--- REQUIRED ACTION ---
Of the entries below, copy only those lines that contain the word "nhiều".
START ENTRIES PROVIDED
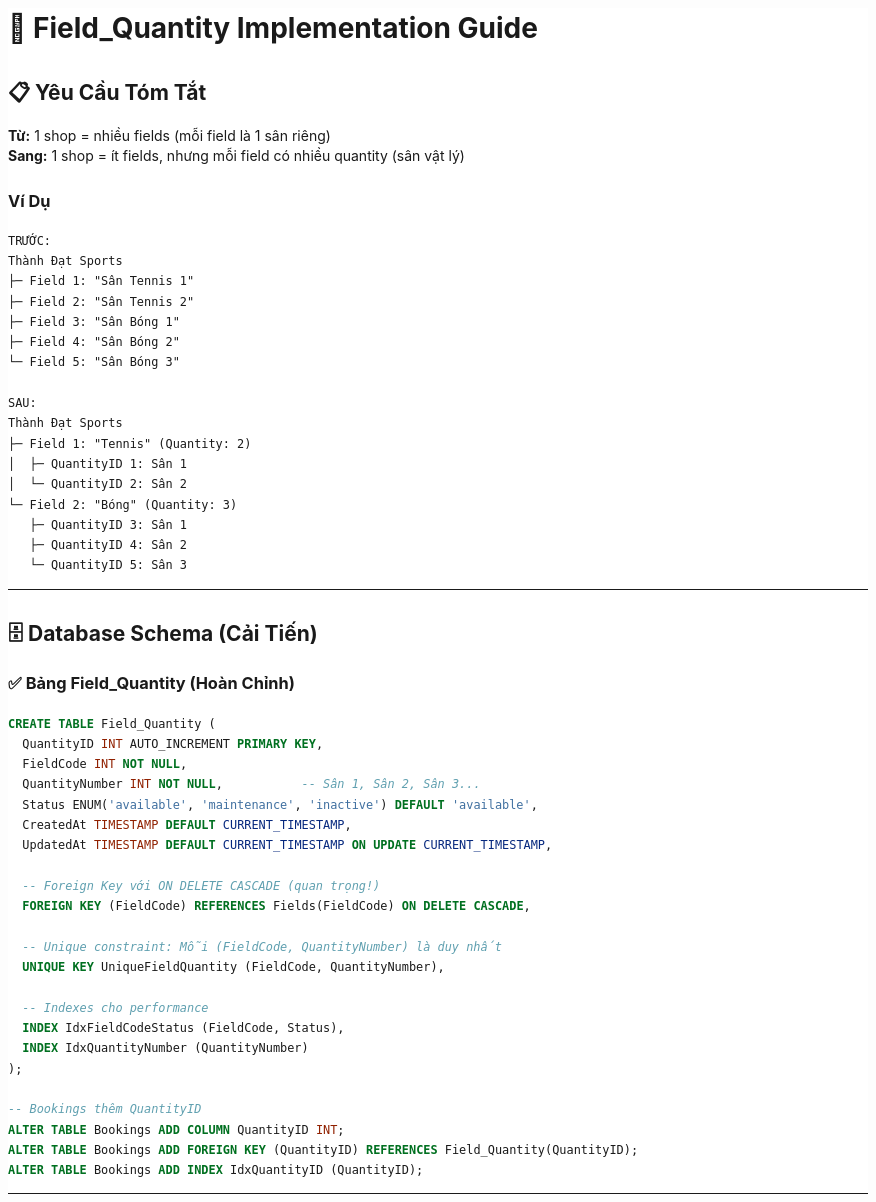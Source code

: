 # 🎯 Field_Quantity Implementation Guide

## 📋 Yêu Cầu Tóm Tắt

**Từ:** 1 shop = nhiều fields (mỗi field là 1 sân riêng)  
**Sang:** 1 shop = ít fields, nhưng mỗi field có nhiều quantity (sân vật lý)

### Ví Dụ
```
TRƯỚC:
Thành Đạt Sports
├─ Field 1: "Sân Tennis 1"
├─ Field 2: "Sân Tennis 2"
├─ Field 3: "Sân Bóng 1"
├─ Field 4: "Sân Bóng 2"
└─ Field 5: "Sân Bóng 3"

SAU:
Thành Đạt Sports
├─ Field 1: "Tennis" (Quantity: 2)
│  ├─ QuantityID 1: Sân 1
│  └─ QuantityID 2: Sân 2
└─ Field 2: "Bóng" (Quantity: 3)
   ├─ QuantityID 3: Sân 1
   ├─ QuantityID 4: Sân 2
   └─ QuantityID 5: Sân 3
```

---

## 🗄️ Database Schema (Cải Tiến)

### ✅ Bảng Field_Quantity (Hoàn Chỉnh)

```sql
CREATE TABLE Field_Quantity (
  QuantityID INT AUTO_INCREMENT PRIMARY KEY,
  FieldCode INT NOT NULL,
  QuantityNumber INT NOT NULL,           -- Sân 1, Sân 2, Sân 3...
  Status ENUM('available', 'maintenance', 'inactive') DEFAULT 'available',
  CreatedAt TIMESTAMP DEFAULT CURRENT_TIMESTAMP,
  UpdatedAt TIMESTAMP DEFAULT CURRENT_TIMESTAMP ON UPDATE CURRENT_TIMESTAMP,
  
  -- Foreign Key với ON DELETE CASCADE (quan trọng!)
  FOREIGN KEY (FieldCode) REFERENCES Fields(FieldCode) ON DELETE CASCADE,
  
  -- Unique constraint: Mỗi (FieldCode, QuantityNumber) là duy nhất
  UNIQUE KEY UniqueFieldQuantity (FieldCode, QuantityNumber),
  
  -- Indexes cho performance
  INDEX IdxFieldCodeStatus (FieldCode, Status),
  INDEX IdxQuantityNumber (QuantityNumber)
);

-- Bookings thêm QuantityID
ALTER TABLE Bookings ADD COLUMN QuantityID INT;
ALTER TABLE Bookings ADD FOREIGN KEY (QuantityID) REFERENCES Field_Quantity(QuantityID);
ALTER TABLE Bookings ADD INDEX IdxQuantityID (QuantityID);
```

---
END ENTRIES PROVIDED
--- SOLUTION ---
**Từ:** 1 shop = nhiều fields (mỗi field là 1 sân riêng)  
**Sang:** 1 shop = ít fields, nhưng mỗi field có nhiều quantity (sân vật lý)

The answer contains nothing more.